DeSouza v. Tradelink, LLC, 2014 IL App (1st) 131456-U provides an excellent – though unpublished – primer on Illinois partnership law and contract interpretation rules. The case also illustrates the confusion that can result when parties to a business deal have several conflicting and parallel documents that govern a single transaction.
Plaintiff entered into a four-way business arrangement with a software developer, another individual and a trading firm to share profits from a unique software trading module invented by the developer. Three documents governed the parties’ relationship. A Term Sheet, a Trader Agreement , a Side Letter (which contained a separate rider) codified the parties venture and assigned each participant’s profits split. The plaintiff, who introduced the software developer to the trading firm, was to receive 5% of all trading profits realized by the developer (who was to be paid 55%) from the software. The payments to the plaintiff were to flow through the developer who would pay plaintiff his share after he (the developer) was paid by the trading company.
When the trading firm severed ties with the developer, the plaintiff sued to recover several million dollars in profits that the company earned over several years based on its use of the trading software. The trial court granted summary judgment for the trading firm on plaintiff’s claims on the basis that no partnership was formed between the parties. Plaintiff appealed.
Held: Reversed. Questions of fact exist as to whether the parties intended to form a partnership.
Rules/Reasoning:
The Uniform Partnership Act (810 ILCS 206/100, 202(a))(the UPA) defines a partnership as the association of two or more persons to carry on as co-owners a business for profit – regardless of whether that was the persons’ intent. The sharing of gross revenues by 2 or more people doesn’t establish a partnership by itself but where a person receives a share of business profits, he is presumed to be a partner unless he was paid (a) wages as an employee or (b) compensated as an independent contractor. UPA Section 206/202(c); (¶21).
Illinois courts describe a partnership as a contractual relationship and a partnership is controlled by the parties’ oral or written agreement. The caselaw echoes the UPA and finds a partnership where parties join together to carry on a business venture for their common benefit and each party contributes property or services to the enterprise and has a community interest in the business profits.
Other indices of a partnership include the manner in which the parties deal with one another, the mode in which each alleged partner dealt with third parties with the other partners’ knowledge and whether the two (or more) persons advertised their business using a firm name. (¶ 21). The Court also looks at whether the business has filed a partnership certificate with the county clerk, whether the business has a checking account and files partnership tax returns as part of its partnership inquiry. And while the parties’ intent isn’t the decisive factor (in deciding whether there is a partnership), it’s still something the court considers when determining whether a partnership exists. (¶¶33, 42).

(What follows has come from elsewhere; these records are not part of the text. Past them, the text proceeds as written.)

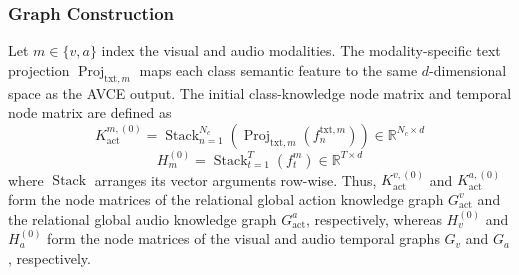 \documentclass[10pt,journal,twoside]{IEEEtran}
\begin{document}
\subsubsection{Graph Construction}
Let $m\in\{v,a\}$ index the visual and audio modalities. The modality-specific text projection $\operatorname{Proj}_{\mathrm{txt},m}$ maps each class semantic feature to the same $d$-dimensional space as the AVCE output. The initial class-knowledge node matrix and temporal node matrix are defined as
\begin{equation}
K_{\mathrm{act}}^{m,(0)} = \operatorname{Stack}_{n=1}^{N_c}\left(\operatorname{Proj}_{\mathrm{txt},m}\left(f_n^{\mathrm{txt},m}\right)\right)\in\mathbb{R}^{N_c\times d}
\end{equation}
\begin{equation}
H_m^{(0)} = \operatorname{Stack}_{t=1}^{T}\left(f_t^m\right)\in\mathbb{R}^{T\times d}
\end{equation}
where $\operatorname{Stack}$ arranges its vector arguments row-wise. Thus, $K_{\mathrm{act}}^{v,(0)}$ and $K_{\mathrm{act}}^{a,(0)}$ form the node matrices of the relational global action knowledge graph $G_{\mathrm{act}}^v$ and the relational global audio knowledge graph $G_{\mathrm{act}}^a$, respectively, whereas $H_v^{(0)}$ and $H_a^{(0)}$ form the node matrices of the visual and audio temporal graphs $G_v$ and $G_a$, respectively.
\end{document}
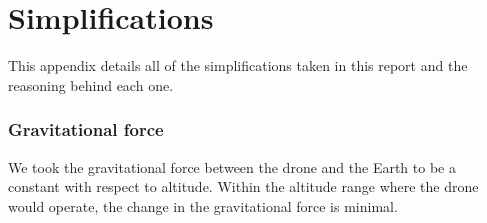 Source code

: \section{Simplifications}
This appendix details all of the simplifications taken in this report and the reasoning behind each one.
\begin{subappendices}
\subsubsection{Gravitational force}\label{s:simp g force}
We took the gravitational force between the drone and the Earth to be a constant with respect to altitude. Within the altitude range where the drone would operate, the change in the gravitational force is minimal.

\end{subappendices}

The Court reversed summary judgment for the trading company because there were disputed fact questions as to whether the parties formed a legal partnership. The various documents and the parties’ conduct was both consistent and inconsistent with the existence of a partnership. The pro-partnership factors included multiple references to the terms “partner” and “partnership” and the fact that plaintiff was assigned a specific percentage of the business arrangement’s profits.
Factors that ran counter to a partnership finding included the plaintiff not contributing property or funding for the business and not having any role in the day-to-day business of the trading firm. that plaintiff didn’t contribute any money to the enterprise, didn’t run the trading business or share in business losses. Because there were so many factual and textual incongruities in the various documents, it wasn’t clear whether the parties meant to form a partnership. (¶¶ 22-28)
The other key fact dispute that led to the court’s summary judgment reversal involved plaintiff’s role in the enterprise. The trial court found that plaintiff was merely a “finder” who connected to developer with the trading company and was entitled to a “finder’s fee.” But there was evidence in the record that plaintiff expended time , energy and money in consummating the developer-trading firm connection. Because of this, it was conceivable that the plaintiff contributed property or services to the business venture. If plaintiff’s time and money efforts were considered contributions of property or services, this would indicate the existence of a partnership. More facts needed to be developed for the court to rule definitively on the partnership question. (¶¶ 31-32).
Take-aways: Confusion results where multiple documents govern the same transaction. Where multiple agreements control a single transaction, the agreements should incorporate each other by reference and specifically state what document trumps the other(s) if there is a dispute or conflict among the different terms. The case’s real value, though, lies in its excellent summary of Illinois partnership law under the UPA and the construing caselaw. De Souza provides a fairly exhaustive summary of the key elements a court considers when deciding whether the parties’ conduct evidences a formal partnership.